** MATERIAL FOR THIS TASK **
******
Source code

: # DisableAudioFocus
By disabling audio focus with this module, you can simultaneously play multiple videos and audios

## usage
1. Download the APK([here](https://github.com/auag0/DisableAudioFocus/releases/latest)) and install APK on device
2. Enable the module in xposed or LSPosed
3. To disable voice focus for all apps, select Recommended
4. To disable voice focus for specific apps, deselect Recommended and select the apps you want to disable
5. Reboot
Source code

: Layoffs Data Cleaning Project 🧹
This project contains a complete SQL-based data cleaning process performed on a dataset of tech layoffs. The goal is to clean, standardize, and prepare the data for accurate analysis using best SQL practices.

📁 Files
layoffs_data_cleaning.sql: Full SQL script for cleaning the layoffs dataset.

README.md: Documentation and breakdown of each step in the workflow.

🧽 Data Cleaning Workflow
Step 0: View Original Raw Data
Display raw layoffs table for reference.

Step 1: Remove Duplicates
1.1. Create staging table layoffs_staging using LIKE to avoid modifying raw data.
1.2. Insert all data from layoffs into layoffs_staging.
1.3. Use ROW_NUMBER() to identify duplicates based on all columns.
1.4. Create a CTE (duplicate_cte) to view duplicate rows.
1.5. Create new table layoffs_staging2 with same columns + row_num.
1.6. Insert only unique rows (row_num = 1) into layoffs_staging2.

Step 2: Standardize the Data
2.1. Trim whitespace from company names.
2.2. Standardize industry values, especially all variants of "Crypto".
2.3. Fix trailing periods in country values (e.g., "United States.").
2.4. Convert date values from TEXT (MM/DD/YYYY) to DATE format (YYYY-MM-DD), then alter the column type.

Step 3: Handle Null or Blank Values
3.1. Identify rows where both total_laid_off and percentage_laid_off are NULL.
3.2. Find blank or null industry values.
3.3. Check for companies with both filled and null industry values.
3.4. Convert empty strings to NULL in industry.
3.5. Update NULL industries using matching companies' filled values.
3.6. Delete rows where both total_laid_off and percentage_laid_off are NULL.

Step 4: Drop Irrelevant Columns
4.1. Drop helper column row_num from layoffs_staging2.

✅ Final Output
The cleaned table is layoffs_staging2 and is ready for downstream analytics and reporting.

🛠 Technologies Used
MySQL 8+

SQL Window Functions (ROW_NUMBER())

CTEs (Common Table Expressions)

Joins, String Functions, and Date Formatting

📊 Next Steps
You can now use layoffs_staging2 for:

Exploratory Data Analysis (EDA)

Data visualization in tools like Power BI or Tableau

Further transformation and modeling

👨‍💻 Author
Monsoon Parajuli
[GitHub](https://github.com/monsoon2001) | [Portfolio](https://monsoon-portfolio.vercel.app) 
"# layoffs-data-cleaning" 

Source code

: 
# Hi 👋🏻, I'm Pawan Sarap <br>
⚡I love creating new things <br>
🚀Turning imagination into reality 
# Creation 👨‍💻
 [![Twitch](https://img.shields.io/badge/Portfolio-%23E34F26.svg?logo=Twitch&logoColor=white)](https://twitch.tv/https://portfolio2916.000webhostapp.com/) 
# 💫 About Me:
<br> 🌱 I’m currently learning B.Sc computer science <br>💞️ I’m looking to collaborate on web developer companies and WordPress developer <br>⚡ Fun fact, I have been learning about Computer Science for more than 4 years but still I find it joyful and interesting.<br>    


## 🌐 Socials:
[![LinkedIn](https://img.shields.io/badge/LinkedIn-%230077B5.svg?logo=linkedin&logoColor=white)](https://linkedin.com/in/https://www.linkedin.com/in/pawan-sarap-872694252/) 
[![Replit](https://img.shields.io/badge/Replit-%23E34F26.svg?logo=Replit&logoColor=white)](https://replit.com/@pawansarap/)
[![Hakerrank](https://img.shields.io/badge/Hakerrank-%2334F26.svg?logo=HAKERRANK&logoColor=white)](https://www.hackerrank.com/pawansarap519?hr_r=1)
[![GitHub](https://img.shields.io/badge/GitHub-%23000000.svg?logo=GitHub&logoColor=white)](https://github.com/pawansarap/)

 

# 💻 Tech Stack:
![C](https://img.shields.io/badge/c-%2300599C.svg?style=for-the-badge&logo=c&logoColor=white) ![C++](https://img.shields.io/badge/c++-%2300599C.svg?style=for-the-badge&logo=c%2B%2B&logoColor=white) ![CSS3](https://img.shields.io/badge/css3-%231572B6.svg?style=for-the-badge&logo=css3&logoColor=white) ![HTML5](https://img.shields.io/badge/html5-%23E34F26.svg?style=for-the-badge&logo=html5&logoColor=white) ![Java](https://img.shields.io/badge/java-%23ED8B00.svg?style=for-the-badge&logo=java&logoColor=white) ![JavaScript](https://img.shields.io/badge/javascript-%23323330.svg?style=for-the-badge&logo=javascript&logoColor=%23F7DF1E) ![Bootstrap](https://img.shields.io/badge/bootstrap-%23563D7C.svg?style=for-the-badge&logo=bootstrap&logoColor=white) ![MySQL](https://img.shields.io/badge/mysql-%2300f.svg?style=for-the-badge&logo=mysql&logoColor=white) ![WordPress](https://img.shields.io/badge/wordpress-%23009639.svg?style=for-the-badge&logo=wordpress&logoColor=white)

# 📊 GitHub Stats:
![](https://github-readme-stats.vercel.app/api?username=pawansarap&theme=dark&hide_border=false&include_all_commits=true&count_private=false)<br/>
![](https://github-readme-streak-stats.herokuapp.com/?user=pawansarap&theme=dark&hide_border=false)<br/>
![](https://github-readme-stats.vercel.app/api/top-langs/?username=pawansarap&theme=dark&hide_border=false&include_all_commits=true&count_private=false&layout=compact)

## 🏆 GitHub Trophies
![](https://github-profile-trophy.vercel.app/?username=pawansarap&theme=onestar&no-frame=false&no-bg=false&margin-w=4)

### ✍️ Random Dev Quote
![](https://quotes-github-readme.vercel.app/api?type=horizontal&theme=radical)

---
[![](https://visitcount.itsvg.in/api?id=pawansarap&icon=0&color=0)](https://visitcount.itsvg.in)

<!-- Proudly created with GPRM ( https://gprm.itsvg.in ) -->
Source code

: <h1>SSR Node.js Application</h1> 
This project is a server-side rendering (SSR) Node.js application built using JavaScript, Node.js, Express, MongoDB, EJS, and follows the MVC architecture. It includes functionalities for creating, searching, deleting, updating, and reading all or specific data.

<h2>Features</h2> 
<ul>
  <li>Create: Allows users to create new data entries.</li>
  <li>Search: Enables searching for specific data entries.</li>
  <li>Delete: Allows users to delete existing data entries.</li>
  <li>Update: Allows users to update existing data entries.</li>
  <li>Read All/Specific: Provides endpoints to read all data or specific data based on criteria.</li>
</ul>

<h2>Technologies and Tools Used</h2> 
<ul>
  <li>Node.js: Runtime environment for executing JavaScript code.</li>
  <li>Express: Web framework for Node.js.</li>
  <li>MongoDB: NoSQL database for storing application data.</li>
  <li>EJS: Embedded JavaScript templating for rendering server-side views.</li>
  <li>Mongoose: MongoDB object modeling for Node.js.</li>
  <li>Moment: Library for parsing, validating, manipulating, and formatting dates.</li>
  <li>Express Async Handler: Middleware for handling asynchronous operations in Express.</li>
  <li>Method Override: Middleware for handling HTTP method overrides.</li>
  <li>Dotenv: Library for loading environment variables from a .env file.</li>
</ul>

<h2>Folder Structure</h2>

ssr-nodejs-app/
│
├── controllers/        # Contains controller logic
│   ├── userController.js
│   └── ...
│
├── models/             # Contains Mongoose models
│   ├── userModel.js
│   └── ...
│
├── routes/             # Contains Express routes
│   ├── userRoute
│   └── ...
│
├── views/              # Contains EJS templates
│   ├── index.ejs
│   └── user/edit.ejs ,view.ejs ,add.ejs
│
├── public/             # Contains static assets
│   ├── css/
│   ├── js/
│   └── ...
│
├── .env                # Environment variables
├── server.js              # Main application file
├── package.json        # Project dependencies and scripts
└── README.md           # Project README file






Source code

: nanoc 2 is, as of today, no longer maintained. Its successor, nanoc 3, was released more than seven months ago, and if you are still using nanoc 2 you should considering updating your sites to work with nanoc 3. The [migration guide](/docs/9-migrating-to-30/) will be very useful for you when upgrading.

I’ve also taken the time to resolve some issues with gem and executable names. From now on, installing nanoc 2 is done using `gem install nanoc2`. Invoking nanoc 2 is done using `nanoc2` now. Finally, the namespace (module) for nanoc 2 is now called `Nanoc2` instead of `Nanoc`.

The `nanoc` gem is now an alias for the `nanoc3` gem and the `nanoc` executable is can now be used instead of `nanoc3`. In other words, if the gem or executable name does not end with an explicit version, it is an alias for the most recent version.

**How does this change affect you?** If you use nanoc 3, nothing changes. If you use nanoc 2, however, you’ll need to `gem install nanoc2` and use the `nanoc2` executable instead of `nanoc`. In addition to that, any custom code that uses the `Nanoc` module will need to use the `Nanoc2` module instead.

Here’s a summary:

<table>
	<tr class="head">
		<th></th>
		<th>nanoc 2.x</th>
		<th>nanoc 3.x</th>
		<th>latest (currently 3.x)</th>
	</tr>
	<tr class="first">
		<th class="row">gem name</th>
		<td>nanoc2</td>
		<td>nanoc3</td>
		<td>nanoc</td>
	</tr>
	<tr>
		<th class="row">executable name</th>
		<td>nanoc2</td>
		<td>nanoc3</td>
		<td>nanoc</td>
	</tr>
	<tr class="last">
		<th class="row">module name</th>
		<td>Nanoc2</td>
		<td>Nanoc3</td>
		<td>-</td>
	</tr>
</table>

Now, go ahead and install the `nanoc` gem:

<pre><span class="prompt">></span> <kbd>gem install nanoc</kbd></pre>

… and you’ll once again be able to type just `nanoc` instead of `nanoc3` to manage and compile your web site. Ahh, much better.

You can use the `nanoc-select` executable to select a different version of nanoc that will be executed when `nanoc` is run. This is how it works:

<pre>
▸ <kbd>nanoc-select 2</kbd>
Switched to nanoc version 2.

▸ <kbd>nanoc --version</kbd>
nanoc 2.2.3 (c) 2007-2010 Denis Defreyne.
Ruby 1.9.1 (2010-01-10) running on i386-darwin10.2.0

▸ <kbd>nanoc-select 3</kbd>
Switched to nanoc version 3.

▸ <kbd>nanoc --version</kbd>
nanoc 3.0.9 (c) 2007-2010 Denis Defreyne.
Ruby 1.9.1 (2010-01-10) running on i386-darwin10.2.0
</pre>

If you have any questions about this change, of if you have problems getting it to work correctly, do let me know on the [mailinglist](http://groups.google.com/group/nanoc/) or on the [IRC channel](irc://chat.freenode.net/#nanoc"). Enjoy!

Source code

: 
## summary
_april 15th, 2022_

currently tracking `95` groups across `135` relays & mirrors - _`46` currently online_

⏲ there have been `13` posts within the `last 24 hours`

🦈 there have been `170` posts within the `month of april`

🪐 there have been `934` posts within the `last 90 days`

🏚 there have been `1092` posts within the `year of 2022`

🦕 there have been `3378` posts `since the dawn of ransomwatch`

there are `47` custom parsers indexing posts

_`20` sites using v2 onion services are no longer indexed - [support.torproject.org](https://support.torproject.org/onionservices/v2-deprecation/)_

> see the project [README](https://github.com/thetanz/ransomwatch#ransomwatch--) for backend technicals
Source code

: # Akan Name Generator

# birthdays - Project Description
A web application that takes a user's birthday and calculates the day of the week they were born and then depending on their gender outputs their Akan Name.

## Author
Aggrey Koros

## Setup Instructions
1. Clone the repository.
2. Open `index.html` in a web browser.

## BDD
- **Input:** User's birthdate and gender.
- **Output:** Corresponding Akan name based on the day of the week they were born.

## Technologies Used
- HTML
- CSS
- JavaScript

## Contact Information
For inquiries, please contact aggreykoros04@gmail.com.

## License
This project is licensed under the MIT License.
******
** ASSIGNMENT **
In the records above, collect each line with "Delete".

** RESPONSE BELOW **
3.6. Delete rows where both total_laid_off and percentage_laid_off are NULL.
  <li>Delete: Allows users to delete existing data entries.</li>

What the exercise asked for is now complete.